The first is that you can start with a smaller crate for your puppy, which you then replace with a bigger one as they grow. Though, as we’ve seen, puppies grow very quickly and sometimes unpredictably, so this may be a little difficult to keep up with.

Alternatively, there are crates on the market that are designed to be used throughout the growing process.

These work by being big enough for an adult dog but have internal dividers that section off part of the crate, making a smaller area for your puppy.

As they grow, you can increase the section size.

Understandably, these can be a little more expensive, but they will save you from having to buy a whole other crate for your puggle when they get too big for their current one.

Is my Puggle Overweight?

The way to check if your puggle is overweight is generally the same for all dogs.

As a rule of thumb, if you place your hands on your puggle’s sides on their upper body, you should be able to feel their ribs.

They should only have a minor layer of fat between these bones and their skin.

However, with most breeds (including puggles), you should not be able to see their ribs.

If you can, this could be a sign that they’re underweight.

If you’re still unsure about whether your puggle is a healthy weight, try taking a look at the shape of their torso.

When looking at your puggle from the side, their underside should follow a slightly curved shape.
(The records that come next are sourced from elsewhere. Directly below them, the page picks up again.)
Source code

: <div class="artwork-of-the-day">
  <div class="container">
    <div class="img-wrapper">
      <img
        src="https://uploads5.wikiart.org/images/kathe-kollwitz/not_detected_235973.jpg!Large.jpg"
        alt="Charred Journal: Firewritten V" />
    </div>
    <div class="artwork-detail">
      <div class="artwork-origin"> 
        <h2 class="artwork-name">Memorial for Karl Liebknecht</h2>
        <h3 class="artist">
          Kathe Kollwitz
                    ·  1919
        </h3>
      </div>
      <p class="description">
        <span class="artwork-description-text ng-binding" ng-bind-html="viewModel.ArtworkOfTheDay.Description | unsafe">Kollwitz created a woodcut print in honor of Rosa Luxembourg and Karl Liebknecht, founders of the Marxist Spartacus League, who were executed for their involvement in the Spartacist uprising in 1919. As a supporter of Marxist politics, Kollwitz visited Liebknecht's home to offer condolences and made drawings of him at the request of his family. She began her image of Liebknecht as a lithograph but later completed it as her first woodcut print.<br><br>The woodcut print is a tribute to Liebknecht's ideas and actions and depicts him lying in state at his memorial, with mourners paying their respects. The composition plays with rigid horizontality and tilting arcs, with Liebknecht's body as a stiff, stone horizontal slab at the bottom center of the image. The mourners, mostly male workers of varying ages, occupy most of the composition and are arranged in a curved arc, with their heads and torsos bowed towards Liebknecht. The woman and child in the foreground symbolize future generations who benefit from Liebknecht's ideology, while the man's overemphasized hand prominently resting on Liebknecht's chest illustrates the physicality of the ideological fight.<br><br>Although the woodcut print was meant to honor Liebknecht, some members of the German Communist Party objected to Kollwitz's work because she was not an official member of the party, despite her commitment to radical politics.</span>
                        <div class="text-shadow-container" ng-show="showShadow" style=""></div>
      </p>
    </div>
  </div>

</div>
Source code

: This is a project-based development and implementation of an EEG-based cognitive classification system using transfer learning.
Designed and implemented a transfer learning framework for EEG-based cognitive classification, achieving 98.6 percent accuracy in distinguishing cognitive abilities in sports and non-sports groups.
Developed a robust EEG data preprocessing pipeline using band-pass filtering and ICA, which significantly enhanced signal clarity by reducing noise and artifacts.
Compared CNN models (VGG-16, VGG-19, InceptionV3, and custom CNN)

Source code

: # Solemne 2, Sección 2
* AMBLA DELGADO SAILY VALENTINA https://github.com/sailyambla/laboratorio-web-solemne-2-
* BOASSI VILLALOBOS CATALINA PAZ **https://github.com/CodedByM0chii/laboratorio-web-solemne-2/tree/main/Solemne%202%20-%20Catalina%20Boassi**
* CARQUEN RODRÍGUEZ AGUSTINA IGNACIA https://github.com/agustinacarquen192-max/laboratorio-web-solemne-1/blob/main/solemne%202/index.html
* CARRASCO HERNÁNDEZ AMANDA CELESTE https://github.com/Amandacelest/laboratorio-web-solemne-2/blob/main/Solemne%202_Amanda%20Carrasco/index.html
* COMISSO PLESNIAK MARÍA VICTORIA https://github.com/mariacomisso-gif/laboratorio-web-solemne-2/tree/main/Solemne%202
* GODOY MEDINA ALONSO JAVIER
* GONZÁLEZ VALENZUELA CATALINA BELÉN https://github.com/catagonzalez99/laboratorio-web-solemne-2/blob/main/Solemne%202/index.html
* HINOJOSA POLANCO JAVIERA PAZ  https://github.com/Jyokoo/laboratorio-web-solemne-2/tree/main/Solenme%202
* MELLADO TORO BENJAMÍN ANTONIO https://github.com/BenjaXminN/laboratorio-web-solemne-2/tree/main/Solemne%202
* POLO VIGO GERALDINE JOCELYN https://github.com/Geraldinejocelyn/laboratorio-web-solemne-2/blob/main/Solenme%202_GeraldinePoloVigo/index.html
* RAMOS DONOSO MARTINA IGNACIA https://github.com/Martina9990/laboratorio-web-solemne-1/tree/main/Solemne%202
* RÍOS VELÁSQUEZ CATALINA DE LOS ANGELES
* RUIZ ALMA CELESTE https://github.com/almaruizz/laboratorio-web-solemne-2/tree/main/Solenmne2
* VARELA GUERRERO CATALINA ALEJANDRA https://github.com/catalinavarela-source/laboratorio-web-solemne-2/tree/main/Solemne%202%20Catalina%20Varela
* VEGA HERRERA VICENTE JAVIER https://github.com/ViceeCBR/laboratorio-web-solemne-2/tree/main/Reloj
Their chest and ribs should be a little closer to the ground in a fit and healthy dog, whereas their lower stomach will be higher up, closer to their spine.

Your puggle may also store extra fat on their legs or hips.

Diagrams are abundant online for all sorts of breeds if you’re uncertain where your puggle falls on the weight chart.

Remember that a healthy shape will not look the same on all breeds – some may look skinnier or larger than others but could still be in perfect health.

As with all things health-related, if you’re unsure, you can always ask your vet for their expert opinion next time you visit them for a check-up. They will be able to give you a sure answer, having taken your puggle’s height, weight, and shape into account.

If there’s any cause for concern, they’ll be able to recommend the correct steps to take.

If your puggle is overweight, diet and exercise are the core elements that will need to be adjusted. In terms of diet, you will either need to reduce the amount your dog eats, have them eat more healthily, or both.

Dogs have a knack for getting extra treats out of their humans, but too much can cause their health to decline.

Exercise is also vital to a dog’s wellbeing. This will usually come in daily walks and be taken care of through active playtimes and activities, such as agility or a classic game of fetch.

Your unique approach to your puggle’s weight loss will depend on where you’re starting from. If they’re already active and healthy but need to drop a few extra pounds, then only minor changes will need to be made to your existing routine to get them back in peak health.

On the other hand, if your puggle is more severely overweight and under-exercised, your approach should be more gradual.

Start with short walks and smaller portions, slowly but surely working your way towards a healthy routine.

Losing weight too fast can be dangerous on its own, and significant disruption to your dog’s routine can cause stress. Getting your dog healthy and keeping them that way is not an instant fix – it takes time.

Providing the effort and patience in helping your puggle lead the healthiest life it can is the mark of a loving owner.

Final Thoughts

Puggles are classed as small dogs, with minor variations in size. Generally speaking, an adult puggle will measure 10 to 15 inches from floor to shoulders and weigh from 18 to 30 pounds. Given their size, puggles can suit a range of living environments and will be happy in smaller spaces, such as an apartment. A puggle puppy will grow fast, reaching their adult height and build by their first birthday. Diet and exercise are vital to keeping your puggle at a healthy weight – if you’re concerned about either of these, you can consult your vet for tailored guidance and advice.